Records to process.
^^^^

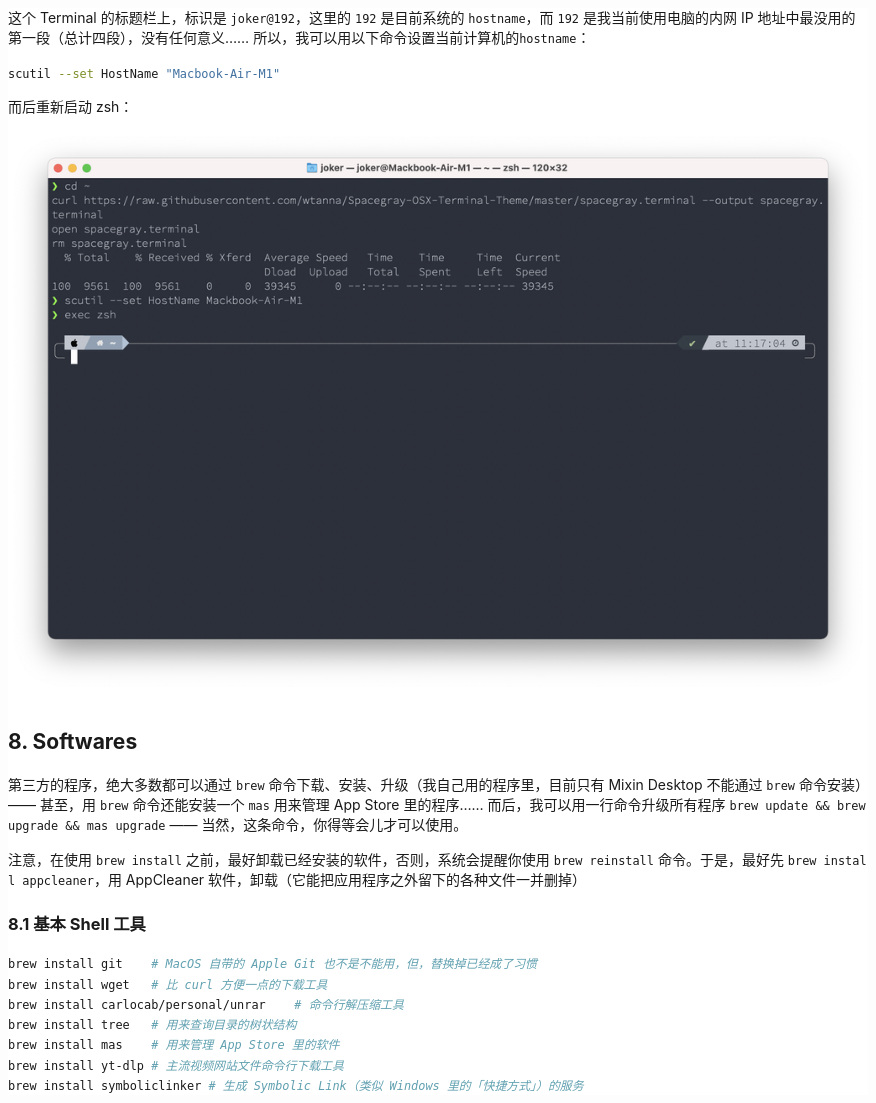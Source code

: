 

这个 Terminal 的标题栏上，标识是 `joker@192`，这里的 `192` 是目前系统的 `hostname`，而 `192` 是我当前使用电脑的内网 IP 地址中最没用的第一段（总计四段），没有任何意义…… 所以，我可以用以下命令设置当前计算机的`hostname`：

```bash
scutil --set HostName "Macbook-Air-M1"
```

而后重新启动 zsh：

![](images/terminal-hostname-modified.png)

## 8. Softwares

第三方的程序，绝大多数都可以通过 `brew` 命令下载、安装、升级（我自己用的程序里，目前只有 Mixin Desktop 不能通过 `brew` 命令安装）—— 甚至，用 `brew` 命令还能安装一个 `mas` 用来管理 App Store 里的程序…… 而后，我可以用一行命令升级所有程序 `brew update && brew upgrade && mas upgrade` —— 当然，这条命令，你得等会儿才可以使用。

注意，在使用 `brew install` 之前，最好卸载已经安装的软件，否则，系统会提醒你使用 `brew reinstall` 命令。于是，最好先 `brew install appcleaner`，用 AppCleaner 软件，卸载（它能把应用程序之外留下的各种文件一并删掉）

### 8.1 基本 Shell 工具

```bash
brew install git	# MacOS 自带的 Apple Git 也不是不能用，但，替换掉已经成了习惯
brew install wget	# 比 curl 方便一点的下载工具
brew install carlocab/personal/unrar	# 命令行解压缩工具
brew install tree	# 用来查询目录的树状结构
brew install mas	# 用来管理 App Store 里的软件
brew install yt-dlp	# 主流视频网站文件命令行下载工具
brew install symboliclinker	# 生成 Symbolic Link（类似 Windows 里的「快捷方式」）的服务
```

^^^^

Exercise prompt.
What is needed is the number of lines in the entries that contain the word "用来管理", written alone.

Written reply.
2